Thursday, March 15, 2012

"Things are getting worse, but the shoping's good" - confidence survey

It’s hard to credit. We feel bad about our finances but good about shopping.

The latest Westpac Melbourne Institute consumer sentiment survey finds an extraordinary 43 per cent of us believe our family finances have worsened over the past year, way in excess of the 19 per cent who believe they have got better.

But asked whether “now is a good time to buy a major household item” 50 per cent say it is; only 27 per cent disagree. Asked whether now is a good time to buy a car 44 per cent say yes and only 22 per cent no. Asked whether it’s a good time to buy a house 48 per cent say yes and 28 per cent no.

Westpac’s chief economist Bill Evans has an explanation for the paradox.

“When we ask whether now is a good time to buy, people say ‘yes’ because stuff is cheap on account of the high dollar. But that doesn’t mean they’ll do it.”

“We have found actual purchases to be much more closely related to how they feel about their finances, and people are worried"...

The latest retail figures show spending growing at a trend rate of just 0.1 per cent per month, much lower than the rate of inflation. Stores such as Dick Smith and JB Hi Fi whose prices have been held back by the high dollar, report disappointing sales.

Although wages are holding up and unemployment is fairly steady Dr Evans believes falling house and share market prices are making families nervous.

“If you have a lot of debt and your asset is performing well you will be confident, but if you’ve got high debt and your asset is under-performing, you’ll be worried about your finances and less prepared to spend, he says.
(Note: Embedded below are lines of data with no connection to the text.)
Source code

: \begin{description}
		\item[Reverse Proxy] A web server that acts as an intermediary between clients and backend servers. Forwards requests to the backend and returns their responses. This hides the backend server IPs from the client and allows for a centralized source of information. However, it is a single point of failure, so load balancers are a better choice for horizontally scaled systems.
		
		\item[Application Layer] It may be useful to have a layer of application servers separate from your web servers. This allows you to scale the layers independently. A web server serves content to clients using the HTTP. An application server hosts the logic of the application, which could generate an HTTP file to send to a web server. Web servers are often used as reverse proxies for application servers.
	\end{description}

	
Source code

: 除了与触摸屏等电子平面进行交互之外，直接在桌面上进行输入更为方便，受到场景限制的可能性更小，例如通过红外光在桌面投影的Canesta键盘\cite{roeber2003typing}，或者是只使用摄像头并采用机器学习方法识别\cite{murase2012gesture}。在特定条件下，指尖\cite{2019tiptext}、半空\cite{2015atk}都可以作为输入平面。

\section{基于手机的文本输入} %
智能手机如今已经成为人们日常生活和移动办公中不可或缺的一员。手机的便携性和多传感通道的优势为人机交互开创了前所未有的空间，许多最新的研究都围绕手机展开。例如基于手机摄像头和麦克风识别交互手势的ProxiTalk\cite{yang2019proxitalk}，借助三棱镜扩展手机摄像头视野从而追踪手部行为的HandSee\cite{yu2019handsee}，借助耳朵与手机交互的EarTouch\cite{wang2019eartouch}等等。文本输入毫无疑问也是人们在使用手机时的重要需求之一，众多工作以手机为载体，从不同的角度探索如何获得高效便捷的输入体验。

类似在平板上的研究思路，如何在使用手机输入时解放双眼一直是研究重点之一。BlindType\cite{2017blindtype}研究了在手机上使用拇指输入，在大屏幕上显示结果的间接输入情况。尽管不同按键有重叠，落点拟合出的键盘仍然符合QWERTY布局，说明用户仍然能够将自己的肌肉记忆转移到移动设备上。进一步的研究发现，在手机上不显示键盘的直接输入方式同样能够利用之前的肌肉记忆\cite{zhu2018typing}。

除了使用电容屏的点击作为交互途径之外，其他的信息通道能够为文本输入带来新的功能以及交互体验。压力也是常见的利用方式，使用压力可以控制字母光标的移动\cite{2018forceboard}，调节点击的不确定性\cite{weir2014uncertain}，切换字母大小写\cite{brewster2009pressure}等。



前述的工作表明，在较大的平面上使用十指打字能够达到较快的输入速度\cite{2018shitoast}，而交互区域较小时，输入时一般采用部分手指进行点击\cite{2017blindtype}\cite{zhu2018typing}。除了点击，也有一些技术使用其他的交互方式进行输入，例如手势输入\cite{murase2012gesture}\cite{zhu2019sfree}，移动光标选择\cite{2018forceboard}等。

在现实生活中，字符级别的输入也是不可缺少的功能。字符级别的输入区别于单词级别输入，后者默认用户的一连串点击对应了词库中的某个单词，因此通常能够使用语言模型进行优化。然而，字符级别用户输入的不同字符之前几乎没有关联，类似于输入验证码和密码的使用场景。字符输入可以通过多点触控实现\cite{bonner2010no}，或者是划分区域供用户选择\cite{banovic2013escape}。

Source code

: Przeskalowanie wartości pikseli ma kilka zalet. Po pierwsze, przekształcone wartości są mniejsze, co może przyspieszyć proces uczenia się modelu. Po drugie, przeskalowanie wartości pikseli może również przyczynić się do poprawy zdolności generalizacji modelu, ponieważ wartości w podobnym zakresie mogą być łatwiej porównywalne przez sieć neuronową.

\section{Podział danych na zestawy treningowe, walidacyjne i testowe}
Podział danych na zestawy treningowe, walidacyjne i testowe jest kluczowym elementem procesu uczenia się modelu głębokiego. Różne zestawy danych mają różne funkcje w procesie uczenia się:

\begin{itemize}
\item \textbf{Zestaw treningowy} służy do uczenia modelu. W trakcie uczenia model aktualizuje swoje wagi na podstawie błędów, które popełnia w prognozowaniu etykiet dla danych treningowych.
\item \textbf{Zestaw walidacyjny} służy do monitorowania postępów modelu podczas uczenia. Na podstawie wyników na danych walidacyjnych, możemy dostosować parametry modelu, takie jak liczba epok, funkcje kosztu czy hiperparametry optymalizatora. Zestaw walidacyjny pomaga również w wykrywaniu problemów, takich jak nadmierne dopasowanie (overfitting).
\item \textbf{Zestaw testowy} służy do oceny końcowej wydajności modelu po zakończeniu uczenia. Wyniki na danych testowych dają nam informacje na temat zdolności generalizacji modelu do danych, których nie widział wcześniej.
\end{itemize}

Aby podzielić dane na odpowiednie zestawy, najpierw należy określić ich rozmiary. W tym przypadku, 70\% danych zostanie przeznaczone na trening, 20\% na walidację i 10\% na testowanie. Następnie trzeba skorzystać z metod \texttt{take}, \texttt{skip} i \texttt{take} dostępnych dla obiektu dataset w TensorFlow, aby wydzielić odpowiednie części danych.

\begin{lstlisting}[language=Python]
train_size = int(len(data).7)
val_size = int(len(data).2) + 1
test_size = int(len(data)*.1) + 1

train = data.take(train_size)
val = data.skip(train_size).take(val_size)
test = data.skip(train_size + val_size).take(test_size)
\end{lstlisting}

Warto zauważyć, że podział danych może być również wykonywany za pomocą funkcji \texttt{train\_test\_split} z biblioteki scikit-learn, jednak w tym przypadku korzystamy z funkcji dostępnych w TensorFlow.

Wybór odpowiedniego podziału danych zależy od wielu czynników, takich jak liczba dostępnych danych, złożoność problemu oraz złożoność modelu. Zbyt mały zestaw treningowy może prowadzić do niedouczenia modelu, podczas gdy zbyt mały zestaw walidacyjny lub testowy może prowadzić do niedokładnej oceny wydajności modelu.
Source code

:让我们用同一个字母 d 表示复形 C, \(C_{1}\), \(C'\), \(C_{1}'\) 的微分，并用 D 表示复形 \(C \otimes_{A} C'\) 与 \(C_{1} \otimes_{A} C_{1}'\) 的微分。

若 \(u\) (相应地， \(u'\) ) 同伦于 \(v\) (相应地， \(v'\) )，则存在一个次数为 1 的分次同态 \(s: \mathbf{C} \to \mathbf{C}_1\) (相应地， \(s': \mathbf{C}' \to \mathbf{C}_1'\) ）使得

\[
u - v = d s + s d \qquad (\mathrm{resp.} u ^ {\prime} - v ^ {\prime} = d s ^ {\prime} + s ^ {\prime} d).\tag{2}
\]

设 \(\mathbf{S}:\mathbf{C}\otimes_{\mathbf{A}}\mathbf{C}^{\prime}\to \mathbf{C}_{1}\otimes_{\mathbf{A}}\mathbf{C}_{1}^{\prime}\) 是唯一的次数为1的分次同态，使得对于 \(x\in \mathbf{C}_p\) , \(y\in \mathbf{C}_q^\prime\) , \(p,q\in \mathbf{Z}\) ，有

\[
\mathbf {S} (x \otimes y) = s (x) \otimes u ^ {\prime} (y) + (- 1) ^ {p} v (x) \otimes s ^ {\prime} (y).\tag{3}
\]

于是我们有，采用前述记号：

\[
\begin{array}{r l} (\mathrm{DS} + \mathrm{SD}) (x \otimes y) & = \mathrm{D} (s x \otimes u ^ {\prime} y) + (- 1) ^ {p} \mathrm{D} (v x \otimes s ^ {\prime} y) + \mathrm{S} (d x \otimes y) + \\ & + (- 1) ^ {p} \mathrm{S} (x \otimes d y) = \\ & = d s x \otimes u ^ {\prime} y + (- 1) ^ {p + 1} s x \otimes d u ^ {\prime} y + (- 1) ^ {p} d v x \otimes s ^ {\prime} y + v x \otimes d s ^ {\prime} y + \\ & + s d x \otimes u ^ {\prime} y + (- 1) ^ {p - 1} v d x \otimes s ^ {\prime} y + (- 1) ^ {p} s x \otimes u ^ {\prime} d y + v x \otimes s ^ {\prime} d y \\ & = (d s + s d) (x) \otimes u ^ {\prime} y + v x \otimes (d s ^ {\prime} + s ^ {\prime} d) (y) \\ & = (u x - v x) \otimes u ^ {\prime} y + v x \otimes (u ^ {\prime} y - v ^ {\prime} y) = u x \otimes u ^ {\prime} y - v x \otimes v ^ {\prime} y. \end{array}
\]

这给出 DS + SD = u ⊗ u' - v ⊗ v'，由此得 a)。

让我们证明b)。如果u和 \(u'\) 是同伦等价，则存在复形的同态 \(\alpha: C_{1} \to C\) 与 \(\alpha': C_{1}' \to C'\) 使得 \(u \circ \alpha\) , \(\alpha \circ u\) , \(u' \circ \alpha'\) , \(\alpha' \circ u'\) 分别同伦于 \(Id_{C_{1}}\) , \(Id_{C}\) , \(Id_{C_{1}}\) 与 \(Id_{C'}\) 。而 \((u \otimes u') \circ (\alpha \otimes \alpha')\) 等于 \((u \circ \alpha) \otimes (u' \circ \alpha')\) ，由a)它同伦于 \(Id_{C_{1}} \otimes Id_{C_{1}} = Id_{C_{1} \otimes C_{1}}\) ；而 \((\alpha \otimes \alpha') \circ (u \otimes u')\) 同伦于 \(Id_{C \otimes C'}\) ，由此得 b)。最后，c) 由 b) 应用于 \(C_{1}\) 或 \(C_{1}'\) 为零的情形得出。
The consumer confidence index slid 7.7 per cent to 96.1 in this month’s survey, dipping below the neutral of 100 where optimists balance pessimists.
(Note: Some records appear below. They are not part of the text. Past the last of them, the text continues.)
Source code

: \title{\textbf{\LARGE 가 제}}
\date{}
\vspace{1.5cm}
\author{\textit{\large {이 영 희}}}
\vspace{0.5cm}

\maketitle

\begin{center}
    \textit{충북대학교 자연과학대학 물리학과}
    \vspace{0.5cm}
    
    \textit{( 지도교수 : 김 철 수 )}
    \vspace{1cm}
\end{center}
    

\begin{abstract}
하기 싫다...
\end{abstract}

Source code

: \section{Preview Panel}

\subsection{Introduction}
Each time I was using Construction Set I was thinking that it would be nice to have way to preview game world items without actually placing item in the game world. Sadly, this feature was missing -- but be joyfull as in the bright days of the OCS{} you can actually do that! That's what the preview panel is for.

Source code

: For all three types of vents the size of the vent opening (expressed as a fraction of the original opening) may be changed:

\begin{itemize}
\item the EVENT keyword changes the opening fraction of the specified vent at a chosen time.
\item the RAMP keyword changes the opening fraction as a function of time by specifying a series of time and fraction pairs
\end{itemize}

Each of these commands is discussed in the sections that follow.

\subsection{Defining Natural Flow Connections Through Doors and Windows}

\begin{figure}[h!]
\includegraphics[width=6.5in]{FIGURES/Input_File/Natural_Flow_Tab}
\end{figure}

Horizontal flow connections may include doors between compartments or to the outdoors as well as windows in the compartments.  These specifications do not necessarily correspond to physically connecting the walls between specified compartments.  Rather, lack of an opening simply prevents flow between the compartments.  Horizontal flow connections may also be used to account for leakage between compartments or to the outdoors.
“The awkward thing for the Reserve Bank is it is now back below where it was before the Bank started cutting rates in November,” said Dr Evans. “Moves by the retail banks and global concerns have offset everything the Bank has done.”

“The weak jobs market is also biting, even though it is not yet showing up in the unemployment rate.”
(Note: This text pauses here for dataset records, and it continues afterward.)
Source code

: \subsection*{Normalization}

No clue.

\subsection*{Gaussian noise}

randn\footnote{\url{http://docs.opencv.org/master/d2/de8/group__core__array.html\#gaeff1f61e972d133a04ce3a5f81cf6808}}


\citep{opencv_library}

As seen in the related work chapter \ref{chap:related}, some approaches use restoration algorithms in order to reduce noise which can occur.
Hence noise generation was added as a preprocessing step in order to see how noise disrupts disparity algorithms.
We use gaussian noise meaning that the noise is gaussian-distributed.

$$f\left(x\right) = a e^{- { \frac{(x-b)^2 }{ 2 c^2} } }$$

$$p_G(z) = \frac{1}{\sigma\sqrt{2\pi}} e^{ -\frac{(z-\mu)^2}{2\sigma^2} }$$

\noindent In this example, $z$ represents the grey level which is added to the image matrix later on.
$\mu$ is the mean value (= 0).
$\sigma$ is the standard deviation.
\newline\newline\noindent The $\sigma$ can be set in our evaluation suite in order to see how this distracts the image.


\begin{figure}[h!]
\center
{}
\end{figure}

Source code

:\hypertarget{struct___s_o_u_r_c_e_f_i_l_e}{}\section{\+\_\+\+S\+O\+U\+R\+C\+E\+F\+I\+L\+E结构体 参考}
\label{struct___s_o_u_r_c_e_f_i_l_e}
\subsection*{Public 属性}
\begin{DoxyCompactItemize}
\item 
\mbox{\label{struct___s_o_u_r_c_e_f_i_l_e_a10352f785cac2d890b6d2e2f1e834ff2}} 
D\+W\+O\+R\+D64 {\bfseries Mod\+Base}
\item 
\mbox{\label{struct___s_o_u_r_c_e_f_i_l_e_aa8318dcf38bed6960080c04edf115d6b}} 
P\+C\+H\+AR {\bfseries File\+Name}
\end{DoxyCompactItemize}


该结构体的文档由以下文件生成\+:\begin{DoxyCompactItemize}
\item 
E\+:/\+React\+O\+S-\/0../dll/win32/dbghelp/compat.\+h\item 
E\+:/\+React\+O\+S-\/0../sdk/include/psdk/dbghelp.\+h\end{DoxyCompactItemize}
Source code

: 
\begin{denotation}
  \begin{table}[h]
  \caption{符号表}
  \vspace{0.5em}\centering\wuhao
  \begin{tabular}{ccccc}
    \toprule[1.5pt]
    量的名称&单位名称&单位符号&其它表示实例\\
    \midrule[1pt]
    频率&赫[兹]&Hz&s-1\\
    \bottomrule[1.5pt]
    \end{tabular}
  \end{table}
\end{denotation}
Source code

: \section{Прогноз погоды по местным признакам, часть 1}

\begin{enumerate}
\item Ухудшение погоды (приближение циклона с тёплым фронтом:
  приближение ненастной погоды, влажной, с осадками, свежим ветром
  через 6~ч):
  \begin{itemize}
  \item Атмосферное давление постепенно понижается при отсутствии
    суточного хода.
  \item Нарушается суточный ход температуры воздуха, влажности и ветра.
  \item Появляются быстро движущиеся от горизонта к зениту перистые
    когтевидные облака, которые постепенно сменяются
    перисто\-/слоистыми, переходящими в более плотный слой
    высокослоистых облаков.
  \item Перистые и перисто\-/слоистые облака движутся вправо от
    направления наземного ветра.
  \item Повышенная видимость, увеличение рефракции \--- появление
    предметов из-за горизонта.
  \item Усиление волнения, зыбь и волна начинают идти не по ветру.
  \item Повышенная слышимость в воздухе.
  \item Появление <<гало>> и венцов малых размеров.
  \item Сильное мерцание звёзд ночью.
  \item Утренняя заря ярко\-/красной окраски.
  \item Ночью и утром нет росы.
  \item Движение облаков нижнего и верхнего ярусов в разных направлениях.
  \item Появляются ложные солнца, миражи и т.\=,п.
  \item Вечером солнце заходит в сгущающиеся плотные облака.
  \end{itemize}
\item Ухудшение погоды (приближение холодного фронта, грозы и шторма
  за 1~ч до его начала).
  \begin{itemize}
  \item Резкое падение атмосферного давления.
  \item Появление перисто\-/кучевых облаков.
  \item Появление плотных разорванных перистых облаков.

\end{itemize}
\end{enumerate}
“Last year was appalling for jobs - the first time since 1992 we failed to expand employment. The only reason unemployment didn’t rise was that men walked away; construction workers and manufacturing workers gave up rather than add to unemployment.”

The survey shows a sharp switch to caution in managing savings. Only 5 per cent of those surveyed now believe the share market is the wisest place for savings, down from 12 per cent a year ago. The proportion believing a bank is the safest place has climbed from 27 to 35 per cent.